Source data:
*****

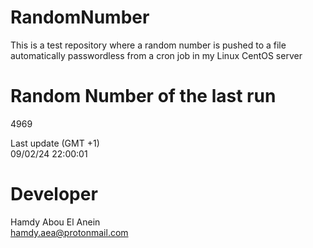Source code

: # RandomNumber    
This is a test repository where a random number is pushed to a file automatically passwordless from a cron job in my Linux CentOS server    
# Random Number of the last run   
4969
      
Last update (GMT +1)    
09/02/24 22:00:01
# Developer    
Hamdy Abou El Anein   
hamdy.aea@protonmail.com
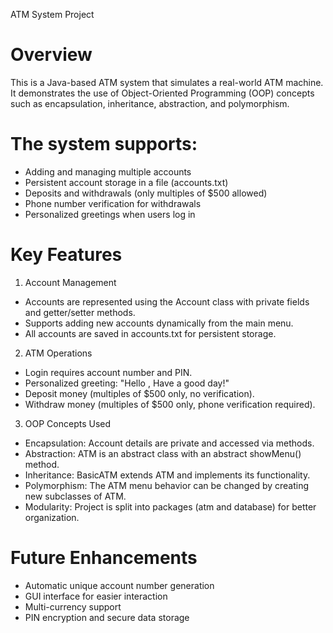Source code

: ATM System Project

# Overview

This is a Java-based ATM system that simulates a real-world ATM machine. It demonstrates the use of Object-Oriented Programming (OOP) concepts such as encapsulation, inheritance, abstraction, and polymorphism.

# The system supports:

- Adding and managing multiple accounts
- Persistent account storage in a file (accounts.txt)
- Deposits and withdrawals (only multiples of $500 allowed)
- Phone number verification for withdrawals
- Personalized greetings when users log in

# Key Features
1. Account Management

- Accounts are represented using the Account class with private fields and getter/setter methods.
- Supports adding new accounts dynamically from the main menu.
- All accounts are saved in accounts.txt for persistent storage.

2. ATM Operations

- Login requires account number and PIN.
- Personalized greeting: "Hello <Name>, Have a good day!"
- Deposit money (multiples of $500 only, no verification).
- Withdraw money (multiples of $500 only, phone verification required).

3. OOP Concepts Used

- Encapsulation: Account details are private and accessed via methods.
- Abstraction: ATM is an abstract class with an abstract showMenu() method.
- Inheritance: BasicATM extends ATM and implements its functionality.
- Polymorphism: The ATM menu behavior can be changed by creating new subclasses of ATM.
- Modularity: Project is split into packages (atm and database) for better organization.

# Future Enhancements

- Automatic unique account number generation
- GUI interface for easier interaction
- Multi-currency support
- PIN encryption and secure data storage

*****

WORK REQUIRED:
Note each line of the entries that has "money" in it, and copy those lines.

OUTPUT BELOW:
- Deposit money (multiples of $500 only, no verification).
- Withdraw money (multiples of $500 only, phone verification required).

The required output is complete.